VanVleet finished as a plus-12 in his 19 minutes of action. He commanded Toronto’s second-unit offense, worked to slow down Washington’s Bradley Beal on the other end and appeared to inspire another level of output from those on the court with him.
“He was the difference,” head coach Dwane Casey proclaimed from the dais, as he called VanVleet the engine of the team’s bench unit, which was the league’s second-best lineup (min. 300 minutes played) in terms of net rating during the regular season, per NBA.com.
Perhaps no player benefited more from VanVleet’s presence than Pascal Siakam. Two of his five makes were assisted by VanVleet, and the 6-9 forward finished with 11 points, eight rebounds and as a team-high plus-18. His individual defense also stifled John Wall in the fourth quarter. The Washington star shot 0-for-4 from the field over the final 12 minutes.
“When Fred is out there, we feel complete,” Siakam said. “We’ve been playing like that the whole season. When one piece is missing, I don’t want to say we’re not going to to be the same, but it’s hard to be the same when we played the whole season a certain way.”
In Game 6, every one of the Raptors’ bench players finished with a positive plus/minus, a change from the first five games of the series when Toronto’s starters carried water for the group that bolstered them during the regular season.
The quintet’s most impressive stretch came at the start of the fourth quarter. Toronto trailed 78-73, and Casey turned to his bench to light a spark. When he subbed starters Kyle Lowry and Jonas Valanciunas back in with 6:15 remaining, the Raptors led, 88-85. The lead only grew from there.

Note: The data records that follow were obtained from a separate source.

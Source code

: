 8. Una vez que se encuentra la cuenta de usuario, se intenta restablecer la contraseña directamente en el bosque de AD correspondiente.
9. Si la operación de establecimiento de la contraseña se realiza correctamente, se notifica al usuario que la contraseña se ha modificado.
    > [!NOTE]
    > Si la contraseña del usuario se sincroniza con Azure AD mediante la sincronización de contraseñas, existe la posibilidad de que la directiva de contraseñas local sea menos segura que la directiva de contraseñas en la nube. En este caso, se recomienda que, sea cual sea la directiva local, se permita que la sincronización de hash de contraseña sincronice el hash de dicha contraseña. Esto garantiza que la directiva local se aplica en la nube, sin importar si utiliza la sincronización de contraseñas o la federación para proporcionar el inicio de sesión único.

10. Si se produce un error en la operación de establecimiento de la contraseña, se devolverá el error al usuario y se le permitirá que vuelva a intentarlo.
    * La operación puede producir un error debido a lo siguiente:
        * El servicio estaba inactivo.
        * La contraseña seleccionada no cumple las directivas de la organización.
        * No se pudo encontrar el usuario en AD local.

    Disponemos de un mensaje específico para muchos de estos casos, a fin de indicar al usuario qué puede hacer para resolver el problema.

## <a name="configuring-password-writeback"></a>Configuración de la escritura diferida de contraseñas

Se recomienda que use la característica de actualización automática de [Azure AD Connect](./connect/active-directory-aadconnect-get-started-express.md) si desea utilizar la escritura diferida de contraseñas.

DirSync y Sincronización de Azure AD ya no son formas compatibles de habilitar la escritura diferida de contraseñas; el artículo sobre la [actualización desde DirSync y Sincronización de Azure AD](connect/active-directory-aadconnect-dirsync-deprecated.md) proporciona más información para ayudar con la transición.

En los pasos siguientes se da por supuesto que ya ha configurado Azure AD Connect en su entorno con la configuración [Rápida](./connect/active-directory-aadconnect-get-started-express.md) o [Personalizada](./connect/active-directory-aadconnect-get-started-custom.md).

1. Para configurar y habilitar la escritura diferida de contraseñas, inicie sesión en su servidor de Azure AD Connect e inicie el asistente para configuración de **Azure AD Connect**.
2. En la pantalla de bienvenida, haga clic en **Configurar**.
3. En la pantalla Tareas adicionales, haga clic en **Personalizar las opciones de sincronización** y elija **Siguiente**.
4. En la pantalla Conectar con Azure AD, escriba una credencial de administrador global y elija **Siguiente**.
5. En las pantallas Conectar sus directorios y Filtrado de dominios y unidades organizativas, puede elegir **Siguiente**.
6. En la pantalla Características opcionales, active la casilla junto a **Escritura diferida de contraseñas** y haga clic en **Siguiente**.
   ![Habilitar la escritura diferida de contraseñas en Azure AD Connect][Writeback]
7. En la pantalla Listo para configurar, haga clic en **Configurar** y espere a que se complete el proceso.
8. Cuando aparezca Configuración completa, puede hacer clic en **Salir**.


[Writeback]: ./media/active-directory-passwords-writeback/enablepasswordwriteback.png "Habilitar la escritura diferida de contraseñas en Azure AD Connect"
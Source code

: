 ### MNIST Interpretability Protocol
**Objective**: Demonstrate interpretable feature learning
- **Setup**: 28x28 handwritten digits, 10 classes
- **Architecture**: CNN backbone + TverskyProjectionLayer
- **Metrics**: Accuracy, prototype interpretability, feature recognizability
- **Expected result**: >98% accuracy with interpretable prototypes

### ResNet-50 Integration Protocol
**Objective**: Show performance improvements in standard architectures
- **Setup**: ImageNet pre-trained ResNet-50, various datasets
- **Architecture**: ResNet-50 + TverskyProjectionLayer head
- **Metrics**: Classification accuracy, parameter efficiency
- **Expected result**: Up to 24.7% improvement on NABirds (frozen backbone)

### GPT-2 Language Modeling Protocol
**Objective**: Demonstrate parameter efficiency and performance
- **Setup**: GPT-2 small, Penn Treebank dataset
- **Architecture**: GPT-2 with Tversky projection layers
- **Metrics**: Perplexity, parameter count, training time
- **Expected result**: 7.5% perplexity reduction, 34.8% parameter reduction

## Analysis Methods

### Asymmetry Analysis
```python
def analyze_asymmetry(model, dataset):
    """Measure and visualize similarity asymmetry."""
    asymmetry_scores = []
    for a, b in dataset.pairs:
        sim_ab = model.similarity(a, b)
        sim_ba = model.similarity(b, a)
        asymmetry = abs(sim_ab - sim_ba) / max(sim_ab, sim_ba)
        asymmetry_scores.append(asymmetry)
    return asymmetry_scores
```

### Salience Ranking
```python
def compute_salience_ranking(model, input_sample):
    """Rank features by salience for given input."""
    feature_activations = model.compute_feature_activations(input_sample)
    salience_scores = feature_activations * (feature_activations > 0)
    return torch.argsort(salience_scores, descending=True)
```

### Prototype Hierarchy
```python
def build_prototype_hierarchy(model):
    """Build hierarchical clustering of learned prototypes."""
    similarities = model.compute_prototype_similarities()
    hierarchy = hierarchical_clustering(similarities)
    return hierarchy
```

Friday night’s fourth quarter is a reflection of the role Toronto’s bench can play going forward in the playoffs, as its ability to put pressure on the minutes of an opposing team’s starters can swing games late.
“It gets them deep in their roster,” Casey said. “Beal had 43 minutes, John had 40 and [Markieff] Morris had 38. They were logging some heavy minutes, and I thought that was the difference in the game.”
Washington’s fatigue showed. The Wizards shot 4-of-15 from the field in the fourth and committed four turnovers, all steals that led to buckets on for Toronto on the other end.
This thriving bench unit is a luxury the Raptors have that other teams don’t. There’s no drop-off in production or execution when Casey turns to his lineup of reserves, and with VanVleet back in the fold, they’ve got their swagger back.
Casey says he’s still looking for the line in the coaching handbook that says you can’t rely on your second unit.
“They are too young, they are too this, they are too that,” Casey said. “Again, as long as they are productive, they are going to play. They have been good to us all year and they have closed it out for us tonight.”